Hi, Looked into open software freeware iSPY? Quite robust. On Synology NAS can install one camera on default setting. To add more, need to purchase camera license key.

Reply to
Tony Hwang

Per Dean Hoffman :

I've been fooling around with IP cams for a few years now.

Had one stolen near the beginning of the game - and I had not turned the application over to the guy who was going to pay for it yet. $450 out of pocket.... Ouch!

I have a problem with cams that use IR for night vision. I use them at home, but for something that is exposed to thieves I'd think that little ring of red glowing lights is just a sign that says "Valuable, fungible equipment here, steal me!". Anybody with half a brain can shine a flashlight into an IP cam and totally defeat it while they approach the cam, cut the wire and steal it.

I'm currently fooling around with supplemental IR and plain old Home Depot motion-triggered floods.

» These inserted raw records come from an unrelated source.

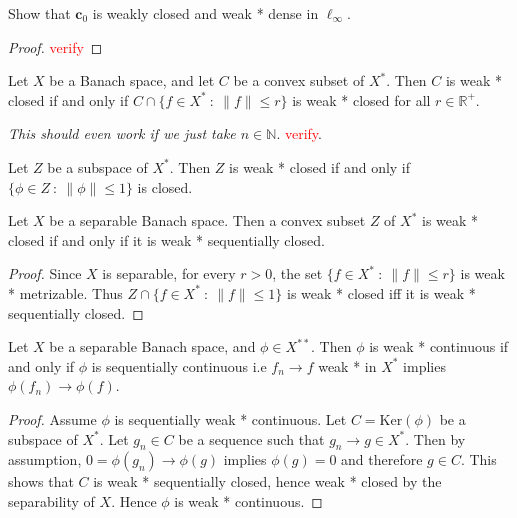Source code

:\begin{proposition}
  Show that $\textbf{c}_{0}$ is weakly closed and weak * dense in $\ell_\infty$.
\end{proposition}
\begin{proof}
  \textcolor{red}{verify}
\end{proof}

\begin{theorem}
  Let $X$ be a Banach space, and let $C$ be a convex subset of $X^*$.
  Then $C$ is weak * closed if and only if $C \cap \{ f \in X^*  \ :
  \  \|f\| \le r \}$ is weak * closed for all $r \in \mathbb{R}^+$.

  \textit{This should even work if we just take $n \in \mathbb{N}$}.
  \textcolor{red}{verify}.
\end{theorem}

\begin{corollary}
  Let $Z$ be a subspace of $X^*$. Then $Z$ is weak * closed if and
  only if $\{ \phi \in Z  \ : \  \|\phi\| \le 1 \}$ is closed.
\end{corollary}

\begin{corollary}
  Let $X$ be a separable Banach space. Then a convex subset $Z$ of
  $X^*$ is weak * closed if and only if it is weak * sequentially closed.
\end{corollary}
\begin{proof}
  Since $X$ is separable, for every $r > 0$, the set $ \{ f \in X^*
  \ : \  \|f\| \le r \}$ is weak * metrizable. Thus $Z \cap \{ f \in
  X^*  \ : \  \|f\| \le 1 \}$ is weak * closed iff it is weak *
  sequentially closed.
\end{proof}

\begin{corollary}
  Let $X$ be a separable Banach space, and $\phi \in X^{**}$. Then
  $\phi$ is weak * continuous if and only if $\phi$ is sequentially
  continuous i.e $f_n \to f$ weak * in $X^*$ implies $\phi(f_n) \to \phi(f)$.
\end{corollary}
\begin{proof}
  Assume $\phi$ is sequentially weak * continuous. Let $C =
  \textrm{Ker}(\phi)$ be a subspace of $X^*$. Let $g_n \in C$ be a
  sequence such that $g_n \to g \in X^*$. Then by assumption, $0 =
  \phi(g_n) \to \phi(g)$ implies $\phi(g) = 0$ and therefore $g \in
  C$. This shows  that $ C$ is weak * sequentially closed, hence weak
  * closed by the separability of $X$. Hence $\phi$ is weak * continuous.
\end{proof}


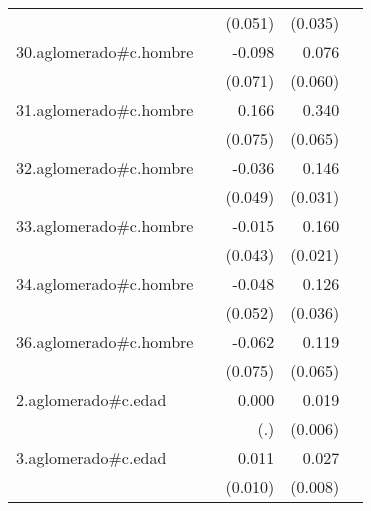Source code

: {\begin{longtable}{l*{4}{D{.}{.}{-1}}}
            &                     &     (0.051)         &     (0.035)         &                     \\
\addlinespace
30.aglomerado#c.hombre&                     &      -0.098         &       0.076         &                     \\
            &                     &     (0.071)         &     (0.060)         &                     \\
\addlinespace
31.aglomerado#c.hombre&                     &       0.166\sym{*}  &       0.340\sym{***}&                     \\
            &                     &     (0.075)         &     (0.065)         &                     \\
\addlinespace
32.aglomerado#c.hombre&                     &      -0.036         &       0.146\sym{***}&                     \\
            &                     &     (0.049)         &     (0.031)         &                     \\
\addlinespace
33.aglomerado#c.hombre&                     &      -0.015         &       0.160\sym{***}&                     \\
            &                     &     (0.043)         &     (0.021)         &                     \\
\addlinespace
34.aglomerado#c.hombre&                     &      -0.048         &       0.126\sym{***}&                     \\
            &                     &     (0.052)         &     (0.036)         &                     \\
\addlinespace
36.aglomerado#c.hombre&                     &      -0.062         &       0.119         &                     \\
            &                     &     (0.075)         &     (0.065)         &                     \\
\addlinespace
2.aglomerado#c.edad&                     &       0.000         &       0.019\sym{**} &                     \\
            &                     &         (.)         &     (0.006)         &                     \\
\addlinespace
3.aglomerado#c.edad&                     &       0.011         &       0.027\sym{***}&                     \\
            &                     &     (0.010)         &     (0.008)         &                     \\

\end{longtable}}
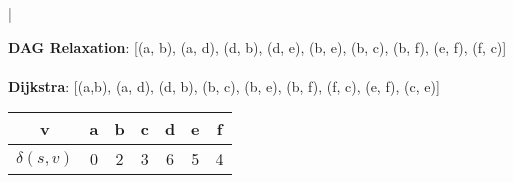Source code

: \documentclass[12pt,twoside]{article}
\begin{document}


\begin{problems}

\problem  %
|
\begin{problemparts}
\problempart %
  \textbf{DAG Relaxation}: [(a, b), (a, d), (d, b), (d, e), (b, e), (b, c), (b, f), (e, f), (f, c)] \\
  \\
  \textbf{Dijkstra}: [(a,b), (a, d), (d, b), (b, c), (b, e), (b, f), (f, c), (e, f), (c, e)] \\
\problempart %
  \begin{tabular}{c|c c c c c c}
    v & a & b & c & d & e & f \\
  \hline
    $\delta(s, v)$ & 0 & 2 & 3 & 6 & 5 & 4 \\
  \end{tabular}
\end{problemparts}


\end{problems}
\end{document}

Strangely, the critters that frequent our back yard (deer, foxes, raccoons, the occasional opossum) do not seem to be fazed by the floods coming on - they don't even look up or give any other evidence of knowing they've been lit.

I have a Reconyx game camera that I bought before starting to fool around with IP cams. This one uses IR, but emitters it uses give no visible evidence. I wouldn't call the quality of pix wonderful, but they're good enough to ID somebody at, say, 15-20 feet. Main issue I had with the Reconyx was that it took a half-dozen "C" batteries and it got kind of expensive to keep it in business.

Reply to
(PeteCresswell)

Hi, Game camera has high night visibility and HD as well as high sensitivity, Costs upto a grand or more. Good stuff. For general consumer use, 100 to 300 range in price will be OK. Most of them made in China which are most often hit and miss, but Taiwanese produced ones seem better quality with decent support in general.

Reply to
Tony Hwang

Nonsense.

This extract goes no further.